Sure, there are many people who are using Singapore to lily-pad to selfish accomplishments. Those should be hated for using and abusing our country, then giving nothing back. But there are surely more Singapore-passport-holders who mumble the pledge and take education subsidies for granted, never contribute to country, and spend all their free hours in our clean parks and city facilities planning escape to another country. Contribution evaluation is not going to help.
What we need to recognise is that people reciprocate. The worse we treat the guests in this country, the less they are going to act like family. Can we blame them? We are going to end up in a web of jealousy, arrogance, and self-sabotage. This hypocrisy must stop.

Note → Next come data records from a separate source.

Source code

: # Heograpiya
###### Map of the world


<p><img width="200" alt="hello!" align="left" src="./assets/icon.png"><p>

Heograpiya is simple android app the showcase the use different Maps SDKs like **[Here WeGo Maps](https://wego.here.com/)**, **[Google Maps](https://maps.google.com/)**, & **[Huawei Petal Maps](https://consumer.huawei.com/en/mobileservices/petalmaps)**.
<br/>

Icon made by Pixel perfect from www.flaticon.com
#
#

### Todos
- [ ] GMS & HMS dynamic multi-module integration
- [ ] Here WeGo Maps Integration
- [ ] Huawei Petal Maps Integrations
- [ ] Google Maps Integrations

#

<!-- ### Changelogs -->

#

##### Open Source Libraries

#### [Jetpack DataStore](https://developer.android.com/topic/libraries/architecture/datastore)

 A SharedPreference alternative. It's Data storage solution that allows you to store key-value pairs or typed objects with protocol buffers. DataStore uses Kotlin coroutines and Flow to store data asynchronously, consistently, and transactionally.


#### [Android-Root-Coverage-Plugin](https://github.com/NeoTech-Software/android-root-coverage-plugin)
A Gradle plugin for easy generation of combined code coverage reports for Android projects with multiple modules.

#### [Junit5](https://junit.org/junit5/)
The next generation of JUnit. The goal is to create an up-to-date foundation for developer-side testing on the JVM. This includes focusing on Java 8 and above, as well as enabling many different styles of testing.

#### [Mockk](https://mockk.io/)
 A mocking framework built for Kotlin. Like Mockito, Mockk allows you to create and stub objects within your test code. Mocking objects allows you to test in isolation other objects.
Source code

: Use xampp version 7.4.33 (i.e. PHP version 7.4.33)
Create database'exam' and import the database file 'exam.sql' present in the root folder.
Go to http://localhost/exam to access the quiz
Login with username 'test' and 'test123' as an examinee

Uniquely Singapore - it has taken me years to understand what this feeble sounding catchphrase meant to communicate. Yet this is what I understand of it today. It is far easier for Singapore to become a welcoming city of the world than any other city of the same economic development. We are arguably the most multi-racial first-class developed city in the world. Do you realise how amazing that is? Other cities, London, Hong Kong, NYC, Tokyo, Zurich all started with far more homogenous populations, and some are still more homogenous in culture, philosophy and policy than Singapore. While other cities struggle to integrate wildly different new people into their homogenous societies, heavy with history, it is
easy for us to be accepting and accommodating. Don't waste that.
Democracy
I also want to say something about social Enlightenment and economic growth. This country brings its children up to believe in the triumph of the free-market and its eventual ability to transform civil society. And for a while I have been similarly lulled into sitting back and waiting for our unhurried, smooth, graceful transition to individual freedoms and equality. But look at how much wealth the Middle East nations have, and how much inequality their constitution shelters. Singaporeans cannot sit back and allow the government to plan for 20 years of excruciatingly slow democratic reform, we have to want it for ourselves. Money does not make morals, and economy does not create society. We cannot wait for them to tell us we are ready, when they think that we are ready, because this is growing up. You are not grown up until you can stand up and say for yourself that you are grown up. We can have no freedom and no identity until we claim them for ourselves.